[Source records]
___

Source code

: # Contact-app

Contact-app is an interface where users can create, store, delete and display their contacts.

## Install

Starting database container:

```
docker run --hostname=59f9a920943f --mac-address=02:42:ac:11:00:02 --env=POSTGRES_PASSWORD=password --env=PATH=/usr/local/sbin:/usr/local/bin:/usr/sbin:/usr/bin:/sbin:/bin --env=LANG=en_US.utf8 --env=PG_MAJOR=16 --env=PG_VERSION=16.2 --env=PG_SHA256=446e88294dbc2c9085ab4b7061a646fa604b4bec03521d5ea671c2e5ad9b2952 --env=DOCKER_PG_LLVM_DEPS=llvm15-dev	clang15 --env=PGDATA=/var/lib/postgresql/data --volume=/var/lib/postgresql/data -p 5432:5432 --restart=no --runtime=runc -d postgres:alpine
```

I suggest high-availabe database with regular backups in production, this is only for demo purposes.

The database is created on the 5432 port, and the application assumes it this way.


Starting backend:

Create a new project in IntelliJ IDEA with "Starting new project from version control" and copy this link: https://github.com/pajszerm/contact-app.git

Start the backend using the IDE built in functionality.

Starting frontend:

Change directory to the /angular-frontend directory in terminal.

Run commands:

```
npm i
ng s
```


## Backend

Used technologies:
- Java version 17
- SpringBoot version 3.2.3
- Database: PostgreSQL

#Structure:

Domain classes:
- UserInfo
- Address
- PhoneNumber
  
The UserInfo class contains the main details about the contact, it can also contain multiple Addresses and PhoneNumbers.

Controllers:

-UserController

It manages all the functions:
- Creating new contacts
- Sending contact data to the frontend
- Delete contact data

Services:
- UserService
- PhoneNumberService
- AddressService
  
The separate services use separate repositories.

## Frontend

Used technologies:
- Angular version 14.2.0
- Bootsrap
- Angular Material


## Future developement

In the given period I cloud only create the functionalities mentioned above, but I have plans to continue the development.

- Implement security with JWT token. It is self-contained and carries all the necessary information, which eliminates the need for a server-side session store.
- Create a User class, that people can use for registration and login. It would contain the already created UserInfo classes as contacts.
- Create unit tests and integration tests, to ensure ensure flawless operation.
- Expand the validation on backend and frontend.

___

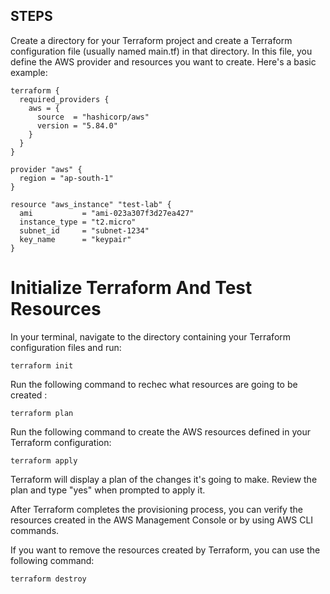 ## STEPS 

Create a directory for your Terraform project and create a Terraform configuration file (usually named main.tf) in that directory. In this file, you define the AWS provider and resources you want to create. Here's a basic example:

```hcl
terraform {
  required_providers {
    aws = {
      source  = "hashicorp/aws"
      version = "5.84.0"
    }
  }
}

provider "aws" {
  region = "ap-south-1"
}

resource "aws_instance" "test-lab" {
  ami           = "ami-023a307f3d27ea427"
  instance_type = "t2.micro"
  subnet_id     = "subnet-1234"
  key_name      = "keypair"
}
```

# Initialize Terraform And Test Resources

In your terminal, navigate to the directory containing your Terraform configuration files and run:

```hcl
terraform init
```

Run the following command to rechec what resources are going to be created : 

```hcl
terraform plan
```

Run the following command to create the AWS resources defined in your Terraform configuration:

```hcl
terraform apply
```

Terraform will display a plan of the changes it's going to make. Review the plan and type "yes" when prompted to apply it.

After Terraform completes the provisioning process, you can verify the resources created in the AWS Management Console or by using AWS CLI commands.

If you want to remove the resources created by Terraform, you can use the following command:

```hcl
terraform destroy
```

___

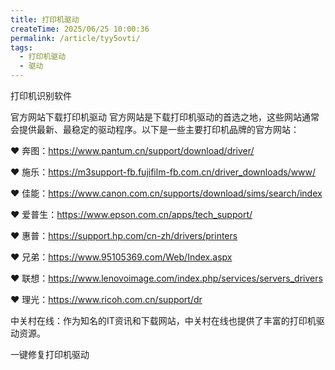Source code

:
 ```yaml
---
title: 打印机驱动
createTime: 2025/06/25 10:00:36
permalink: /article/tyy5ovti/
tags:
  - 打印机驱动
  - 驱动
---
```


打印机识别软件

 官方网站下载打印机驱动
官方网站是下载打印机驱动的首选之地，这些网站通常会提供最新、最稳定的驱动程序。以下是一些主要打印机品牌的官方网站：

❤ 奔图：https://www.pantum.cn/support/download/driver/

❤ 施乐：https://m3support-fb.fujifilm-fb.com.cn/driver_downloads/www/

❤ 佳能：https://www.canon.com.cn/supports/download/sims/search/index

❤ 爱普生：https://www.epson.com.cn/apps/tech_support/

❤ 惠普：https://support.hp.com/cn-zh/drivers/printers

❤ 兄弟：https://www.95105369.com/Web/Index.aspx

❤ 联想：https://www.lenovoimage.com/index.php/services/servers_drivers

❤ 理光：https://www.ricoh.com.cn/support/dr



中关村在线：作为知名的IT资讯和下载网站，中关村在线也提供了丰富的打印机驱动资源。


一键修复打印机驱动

___

ACTIVITY: What you return must be an exact retyping of the lines above starting at the line with "- Java version 17" and ending at the line with "The UserInfo class", and nothing besides.

ANSWER:
- Java version 17
- SpringBoot version 3.2.3
- Database: PostgreSQL

#Structure:

Domain classes:
- UserInfo
- Address
- PhoneNumber
  
The UserInfo class contains the main details about the contact, it can also contain multiple Addresses and PhoneNumbers.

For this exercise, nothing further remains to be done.